Cette décision a été rendue dans le litige opposant la SA Leyco France, ci-après Leyco, à la SAS Carrefour France, ci-après Carrefour, dont elle a été, jusqu'en 1998, l'un des fournisseurs en téléviseurs et magnétoscopes "premiers prix", à propos de la rupture qu'elle estime brutale de leurs relations commerciales anciennes et du préjudice qu'elle dit découler de l'absence de préavis.
Au soutien de son recours et par ses dernières conclusions du 10 février 2005 auxquelles il est expressément renvoyé pour un plus ample exposé, Leyco, après avoir exposé qu'à la suite de deux incidents survenus en 1997, Carrefour ne l'a plus, à partir de 1998, convoquée pour la référencer ni ne lui demandé ses offres de prix, fait valoir que les premiers juges ont fait une fausse analyse des relations commerciales ; qu'en toute hypothèse, quelle que soit la forme prise par la contractualisation des relations commerciales entre les parties, l'article L. 442-6-I 5° du Code de commerce s'applique dès lors que les relations se sont établies, comme en l'espèce, dans la durée ; que la rupture a été brutale et sans préavis ; qu'en raison de l'ancienneté des relations commerciales vieilles de 18 ans, de leur constance, leur qualité et leur spécificité, du courant d'affaires en forte progression au cours des trois dernières années, de son état de dépendance économique, le préavis, qui doit être doublé en application de l'article L. 44-6-I 5° du Code de commerce compte tenu du fait que les matériels standard fournis étaient vendus sous les marques propres de Carrefour, aurait dû être de deux ans au moins ; que le préjudice irrémédiable qu'elle a subi a été aggravé par son état de dépendance économique, ce qui justifie le montant qu'elle réclame.

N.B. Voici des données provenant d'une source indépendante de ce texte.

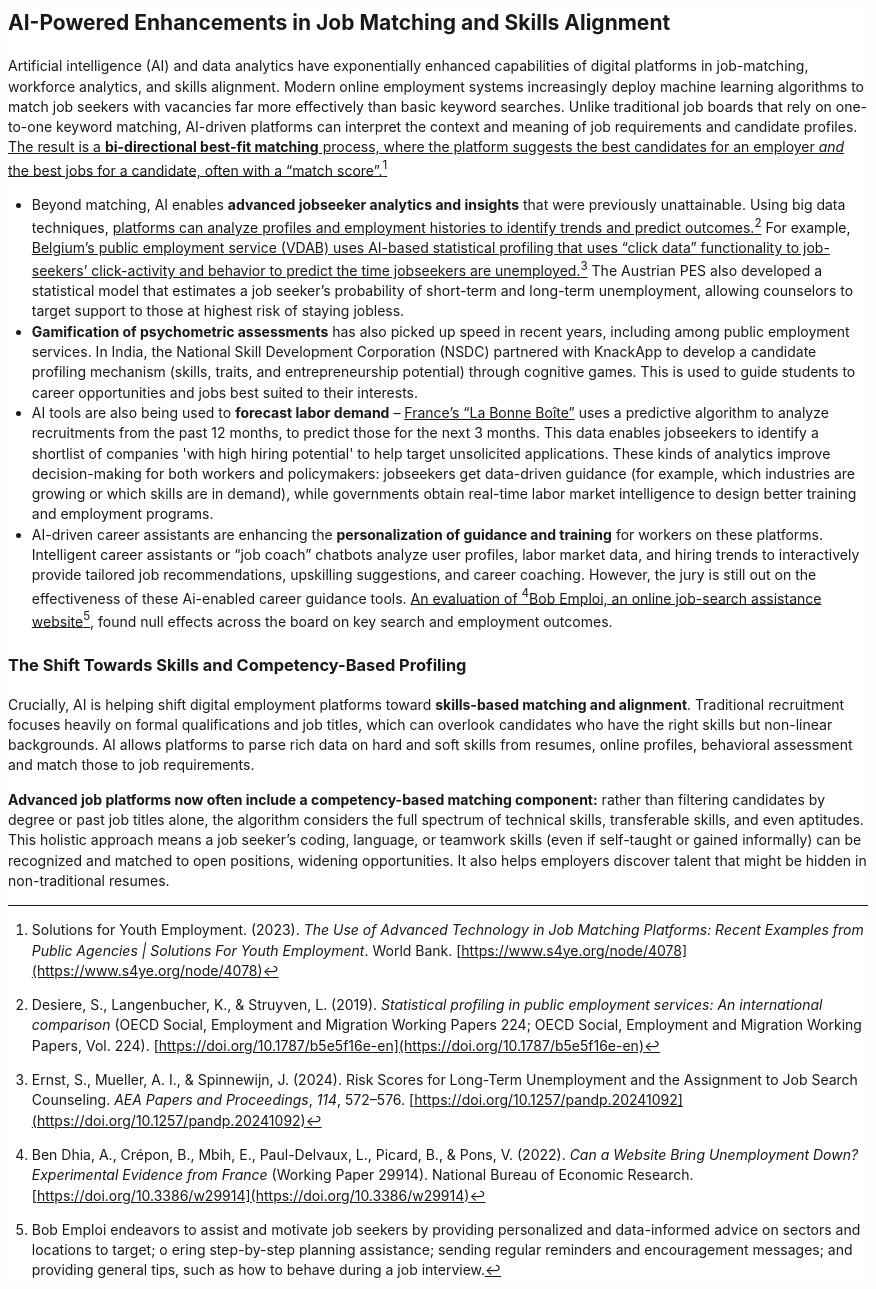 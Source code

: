 ## AI-Powered Enhancements in Job Matching and Skills Alignment

Artificial intelligence (AI) and data analytics  have exponentially enhanced capabilities of digital platforms in job-matching, workforce analytics, and skills alignment. Modern online employment systems increasingly deploy machine learning algorithms to match job seekers with vacancies far more effectively than basic keyword searches. Unlike traditional job boards that rely on one-to-one keyword matching, AI-driven platforms can interpret the context and meaning of job requirements and candidate profiles. [The result is a **bi-directional best-fit matching** process, where the platform suggests the best candidates for an employer _and_ the best jobs for a candidate, often with a “match score”.](#user-content-fn-4)[^4]

* Beyond matching, AI enables **advanced jobseeker analytics and insights** that were previously unattainable. Using big data techniques, [platforms can analyze profiles and employment histories to identify trends and predict outcomes.](#user-content-fn-5)[^5] For example, [Belgium’s public employment service (VDAB) uses AI-based statistical profiling that uses “click data” functionality to job-seekers’ click-activity and behavior to predict the time jobseekers are unemployed.](#user-content-fn-6)[^6] The Austrian PES also developed a statistical model that estimates a job seeker’s probability of short-term and long-term unemployment, allowing counselors to target support to those at highest risk of staying jobless.&#x20;
* **Gamification of psychometric assessments** has also picked up speed in recent years, including among public employment services. In India, the National Skill Development Corporation (NSDC) partnered with KnackApp to develop a candidate profiling mechanism (skills, traits, and entrepreneurship potential) through cognitive games. This is used to guide students to career opportunities and jobs best suited to their interests.
* AI tools are also being used to **forecast labor demand** – [France’s “La Bonne Boîte”](https://labonneboite.francetravail.fr/questions-frequentes) uses a predictive algorithm to analyze recruitments from the past 12 months, to predict those for the next 3 months. This data enables jobseekers to identify a shortlist of companies 'with high hiring potential' to help target unsolicited applications. These kinds of analytics improve decision-making for both workers and policymakers: jobseekers get data-driven guidance (for example, which industries are growing or which skills are in demand), while governments obtain real-time labor market intelligence to design better training and employment programs.
* AI-driven career assistants are enhancing the **personalization of guidance and training** for workers on these platforms. Intelligent career assistants or “job coach” chatbots analyze user profiles, labor market data, and hiring trends to interactively provide tailored job recommendations, upskilling suggestions, and career coaching. However, the jury is still out on the effectiveness of these Ai-enabled career guidance tools. [An evaluation of ](#user-content-fn-7)[^7][Bob Emploi, an online job-search assistance website](#user-content-fn-8)[^8], found null effects across the board on key search and employment outcomes.

### The Shift Towards Skills and Competency-Based Profiling&#x20;

Crucially, AI is helping shift digital employment platforms toward **skills-based matching and alignment**. Traditional recruitment focuses heavily on formal qualifications and job titles, which can overlook candidates who have the right skills but non-linear backgrounds. AI allows platforms to parse rich data on hard and soft skills from resumes, online profiles, behavioral assessment and match those to job requirements​.&#x20;

**Advanced job platforms now often include a competency-based matching component:** rather than filtering candidates by degree or past job titles alone, the algorithm considers the full spectrum of technical skills, transferable skills, and even aptitudes. This holistic approach means a job seeker’s coding, language, or teamwork skills (even if self-taught or gained informally) can be recognized and matched to open positions, widening opportunities. It also helps employers discover talent that might be hidden in non-traditional resumes.&#x20;


[^1]: McKenzie, D., & Carranza, E. (2023). _Government policy efforts on job search and intermediation: What works and what should be done better?_ World Bank Blogs. [https://blogs.worldbank.org/en/impactevaluations/government-policy-efforts-job-search-and-intermediation-what-works-and-what](https://blogs.worldbank.org/en/impactevaluations/government-policy-efforts-job-search-and-intermediation-what-works-and-what)
[^2]: Alzate, D. (n.d.). _The Effects of Regulating Platform-based Work on Employment Outcomes: A Review of the Empirical Evidence_ \[Text/HTML]. Retrieved March 7, 2025, from [https://documents.worldbank.org/en/publication/documents-reports/documentdetail/en/099100124224513583](https://documents.worldbank.org/en/publication/documents-reports/documentdetail/en/099100124224513583)
[^3]: Datta, N., Rong, C., Singh, S., Stinshoff, C., Iacob, N., Nigatu, N. S., Nxumalo, M., & Klimaviciute, L. (2023). _Working Without Borders: The Promise and Peril of Online Gig Work_. Washington, DC: World Bank. [https://doi.org/10.1596/40066](https://doi.org/10.1596/40066)
[^4]: Solutions for Youth Employment. (2023). _The Use of Advanced Technology in Job Matching Platforms: Recent Examples from Public Agencies | Solutions For Youth Employment_. World Bank. [https://www.s4ye.org/node/4078](https://www.s4ye.org/node/4078)
[^5]: Desiere, S., Langenbucher, K., & Struyven, L. (2019). _Statistical profiling in public employment services: An international comparison_ (OECD Social, Employment and Migration Working Papers 224; OECD Social, Employment and Migration Working Papers, Vol. 224). [https://doi.org/10.1787/b5e5f16e-en](https://doi.org/10.1787/b5e5f16e-en)
[^6]: Ernst, S., Mueller, A. I., & Spinnewijn, J. (2024). Risk Scores for Long-Term Unemployment and the Assignment to Job Search Counseling. _AEA Papers and Proceedings_, _114_, 572–576. [https://doi.org/10.1257/pandp.20241092](https://doi.org/10.1257/pandp.20241092)
[^7]: Ben Dhia, A., Crépon, B., Mbih, E., Paul-Delvaux, L., Picard, B., & Pons, V. (2022). _Can a Website Bring Unemployment Down? Experimental Evidence from France_ (Working Paper 29914). National Bureau of Economic Research. [https://doi.org/10.3386/w29914](https://doi.org/10.3386/w29914)
[^8]: Bob Emploi endeavors to assist and motivate job seekers by providing personalized and data-informed advice on sectors and locations to target; o ering step-by-step planning assistance; sending regular reminders and encouragement messages; and providing general tips, such as how to behave during a job interview.
[^10]: International Standard Classification of Occupations
[^11]: Escudero, V., Liepmann, H., Boschetti Adamczyk, W., Boehmer, S., Delaporte, I., & International Labour Organization,. (2025). _Developing a new method to uncover skills trends in emerging economies using online data and NLP techniques_. ILO. [https://doi.org/10.54394/HQQX3200](https://doi.org/10.54394/HQQX3200)
[^12]: World Bank. (2019). _Open Source for Global Public Goods_. [https://openknowledge.worldbank.org/entities/publication/c9b2358e-16e0-5144-83fe-e4abe719f073](https://openknowledge.worldbank.org/entities/publication/c9b2358e-16e0-5144-83fe-e4abe719f073)
[^13]: Hariharan, V. (2024, February 13). _Lessons Learned: Reflecting on MOSIP’s Journey to Scale_. Digital Impact Alliance. [https://dial.global/research/lessons-learned-reflecting-mosips-journey-scale/](https://dial.global/research/lessons-learned-reflecting-mosips-journey-scale/)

Elle demande à la cour, au visa de l'article L. 442-6-I du Code de commerce, de condamner Carrefour à lui payer, outre 5 000 euro sur le fondement de l'article 700 du nouveau Code de procédure civile, 2 600 000 euro à titre de dommages et intérêts et subsidiairement, une indemnité provisionnelle de 500 000 euro à valoir sur la réparation de son préjudice à déterminer après expertise comptable.
Par ses dernières conclusions du 23 février 2005 auxquelles il est expressément renvoyé pour un plus ample exposé, Carrefour expose que ses relations anciennes avec Leyco se sont progressivement dégradées à partir de 1997 dans le contexte d'une concurrence par les prix sur un marché hautement compétitif où les magnétoscopes étaient peu à peu remplacés par les DVD ; que Leyco qui est directement à l'origine des incidents de 1997 qu'elle relate, ne lui a plus fait de propositions correspondant à ses besoins alors qu'elle-même a continué à l'interroger en 1998 à l'occasion de ses différents approvisionnements ; que Leyco n'était parallèlement plus en mesure d'effectuer le service après-vente des appareils livrés.
Elle soutient que l'article 36, 5° de l'ordonnance du 1er décembre 1986 repris par l'article L. 442-6-I 5° du Code de commerce n'a pas vocation à contraindre un distributeur à continuer de s'approvisionner auprès d'un fournisseur alors que celui-ci, comme en l'espèce, ne répond plus à ses besoins et lui propose des produits qui ne correspondent plus à l'évolution du marché en termes tant techniques que de prix ; qu'elle n'a, en tout état de cause, jamais pris un quelconque engagement de volume vis-à-vis de Leyco ni conféré à celle-ci une quelconque exclusivité ; que Leyco ne lui a jamais fourni, de façon permanente, un même modèle de magnétoscope de 1991 à 1997, les modèles variant d'une commande à l'autre ; que le fait que Leyco ait été "référencée" ne saurait pour autant signifier qu'elle avait la garantie de voir se renouveler son chiffre d'affaires avec Carrefour ; que la relation des parties s'établissant sur une base de commandes unitaires négociées au cas par cas, ces commandes avaient un caractère aléatoire et leurs conclusions, renouvellements et poursuites dépendaient de la compétitivité des offres de Leyco et de sa capacité à se fournir au meilleur prix auprès de ses propres fournisseurs asiatiques ; que Leyco ne produit, du reste, aucune proposition commerciale qu'elle lui aurait transmise et que Carrefour aurait refusée.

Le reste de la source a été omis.